Allowances and deductions for Individuals
Individuals are granted allowances and deductions that can be included when declaring their income in Hong Kong. Here, we will discuss each item that forms the net chargeable income in more detail.
Allowances
The items that are classified as allowances for individuals are the following:
- Basic allowance.
- Allowance for a married person.
- Allowance for children (only for the first child).
- Dependant allowance (for close relatives like a brother, a sister, a parent, a grandparent, or a disabled person).
- Allowance for single parents.
- Allowance for personal disability.
By law, all taxpayers in Hong Kong have an applicable basic allowance amount of HKD132,000 in the year of assessment, which is deducted from the salary calculation.
If you wish to have a general idea of how a tax calculation can be done, you can visit the Salaries Tax Calculator from the Inland Revenue Department.

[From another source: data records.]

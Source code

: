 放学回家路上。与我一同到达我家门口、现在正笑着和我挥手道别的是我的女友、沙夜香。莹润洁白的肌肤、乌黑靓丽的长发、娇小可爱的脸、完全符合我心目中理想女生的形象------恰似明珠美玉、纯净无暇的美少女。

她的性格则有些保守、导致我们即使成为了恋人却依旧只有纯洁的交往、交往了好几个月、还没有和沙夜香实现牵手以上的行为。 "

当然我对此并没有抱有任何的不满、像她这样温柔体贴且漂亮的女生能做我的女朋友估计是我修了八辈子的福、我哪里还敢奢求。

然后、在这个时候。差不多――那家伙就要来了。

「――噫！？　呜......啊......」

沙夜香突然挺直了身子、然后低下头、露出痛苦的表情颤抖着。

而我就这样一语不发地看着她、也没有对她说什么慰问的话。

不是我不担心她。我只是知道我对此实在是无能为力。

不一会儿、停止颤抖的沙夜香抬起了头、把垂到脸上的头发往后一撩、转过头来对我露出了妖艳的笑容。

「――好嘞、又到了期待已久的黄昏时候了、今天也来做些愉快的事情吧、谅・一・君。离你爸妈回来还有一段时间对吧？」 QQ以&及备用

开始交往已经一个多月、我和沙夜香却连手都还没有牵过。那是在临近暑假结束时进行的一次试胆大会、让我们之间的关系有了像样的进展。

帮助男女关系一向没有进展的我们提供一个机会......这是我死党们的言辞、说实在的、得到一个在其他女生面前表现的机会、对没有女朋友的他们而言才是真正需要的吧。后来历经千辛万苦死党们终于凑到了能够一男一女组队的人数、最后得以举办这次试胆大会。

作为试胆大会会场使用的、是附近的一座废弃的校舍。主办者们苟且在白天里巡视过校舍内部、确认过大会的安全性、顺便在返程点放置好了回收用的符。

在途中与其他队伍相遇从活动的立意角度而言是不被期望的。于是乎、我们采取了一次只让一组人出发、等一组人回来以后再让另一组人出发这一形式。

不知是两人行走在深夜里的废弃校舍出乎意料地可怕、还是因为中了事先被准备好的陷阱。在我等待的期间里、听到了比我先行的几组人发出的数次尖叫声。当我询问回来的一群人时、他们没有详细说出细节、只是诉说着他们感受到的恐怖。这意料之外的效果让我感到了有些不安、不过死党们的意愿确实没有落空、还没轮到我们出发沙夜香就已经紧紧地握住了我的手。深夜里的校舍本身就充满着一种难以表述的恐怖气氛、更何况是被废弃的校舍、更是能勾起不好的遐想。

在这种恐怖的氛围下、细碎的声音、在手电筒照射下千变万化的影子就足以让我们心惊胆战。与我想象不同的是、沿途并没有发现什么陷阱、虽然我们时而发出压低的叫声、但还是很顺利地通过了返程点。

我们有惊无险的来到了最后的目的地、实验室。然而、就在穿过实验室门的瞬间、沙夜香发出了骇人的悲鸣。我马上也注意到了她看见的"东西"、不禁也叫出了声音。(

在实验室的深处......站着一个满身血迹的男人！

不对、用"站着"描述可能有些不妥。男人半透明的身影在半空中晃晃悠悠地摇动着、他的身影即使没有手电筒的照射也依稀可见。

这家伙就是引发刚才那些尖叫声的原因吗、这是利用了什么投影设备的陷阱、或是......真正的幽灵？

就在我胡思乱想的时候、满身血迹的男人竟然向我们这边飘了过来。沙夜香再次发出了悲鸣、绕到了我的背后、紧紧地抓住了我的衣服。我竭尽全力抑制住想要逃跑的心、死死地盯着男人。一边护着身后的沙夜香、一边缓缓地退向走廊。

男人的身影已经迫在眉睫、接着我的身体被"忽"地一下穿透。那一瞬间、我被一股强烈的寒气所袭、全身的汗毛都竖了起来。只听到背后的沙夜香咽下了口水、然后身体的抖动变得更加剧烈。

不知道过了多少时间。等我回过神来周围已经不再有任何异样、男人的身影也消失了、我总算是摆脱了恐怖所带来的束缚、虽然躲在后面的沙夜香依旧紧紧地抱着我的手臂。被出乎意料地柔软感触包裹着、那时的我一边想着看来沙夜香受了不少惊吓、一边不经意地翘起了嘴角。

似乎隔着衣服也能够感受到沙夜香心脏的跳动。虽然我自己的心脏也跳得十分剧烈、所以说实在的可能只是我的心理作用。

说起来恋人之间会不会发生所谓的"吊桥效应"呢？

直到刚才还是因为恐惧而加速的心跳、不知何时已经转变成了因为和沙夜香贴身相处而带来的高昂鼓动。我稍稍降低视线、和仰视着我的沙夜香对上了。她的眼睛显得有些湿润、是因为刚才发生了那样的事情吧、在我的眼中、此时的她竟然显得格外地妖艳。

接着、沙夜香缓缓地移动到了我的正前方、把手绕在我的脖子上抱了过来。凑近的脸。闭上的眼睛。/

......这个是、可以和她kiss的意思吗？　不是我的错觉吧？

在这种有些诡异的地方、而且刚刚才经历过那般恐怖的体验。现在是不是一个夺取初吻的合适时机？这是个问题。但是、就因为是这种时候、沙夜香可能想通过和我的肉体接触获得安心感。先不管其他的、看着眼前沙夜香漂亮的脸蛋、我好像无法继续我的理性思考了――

For more details on the specific allowances, please consult the Hong Kong government page.
Deductions
Although there are deductions in Hong Kong, in reality, very few are applicable since the taxes rates are already low compared to other jurisdictions. The following list of items is included in the deduction category:
- Expenses related to self-education.
- Donations for selected charities.
- Contributions to retirement funds (such as the Mandatory Provided Fund Scheme or other approved schemes).
- Expenses for the care of older residents.
- Interest on Home loans (for specific cases).
Filing an Individual Tax Declaration
After receiving the Tax Return BIR60, the individual normally has a month from the stated date to file the declaration to the Hong Kong Inland Revenue Department.
Although there is no income to declare, the individuals must submit the return during the allowed period and fill it as nil. An individual might also be subject to paying the provisional salaries tax should be paid according to the base of the previous year’s amount.
It is always advisable to request guidance from an expert in tax matters, especially if the return is being filled in for the first time. Additionally, extensions to submit the return can be applied, although usually, these are done by the tax specialist since some communication with the tax authority is involved.
As an alternative to submitting the hard copy of the return, it is possible to fill in the tax declaration online using the Hong Kong E-tax platform.
For first-time users, there is a process to register on the Hong Kong government web page.
Location of the Individual
As the taxation principle in Hong Kong is the concept of territoriality, if an individual is not located in Hong Kong by the time a service is provided, he or she might not be subject to paying taxes in Hong Kong for a specific fiscal period.
Moreover, there are two rules to see if an individual’s income should pay taxes:
- For the case of Hong Kong employment, if the individual has spent less than 60 days during the assessment period will not be taxed.
- For the case of non-Hong Kong employment, if the service rendered in Hong Kong is less than 60 days during the assessment period will not be taxed.
Conclusion
With a simple tax regime, Hong Kong is a preferred choice for its stable and well-established tax system for companies and individuals.
The Salaries tax rate in Hong Kong can be beneficial for both local employees who are based in the city most of the time and individuals who have to divide their time traveling around the world.
It's no wonder why this city attracts international talent and entrepreneurs looking for the perfect environment to make their projects move forward.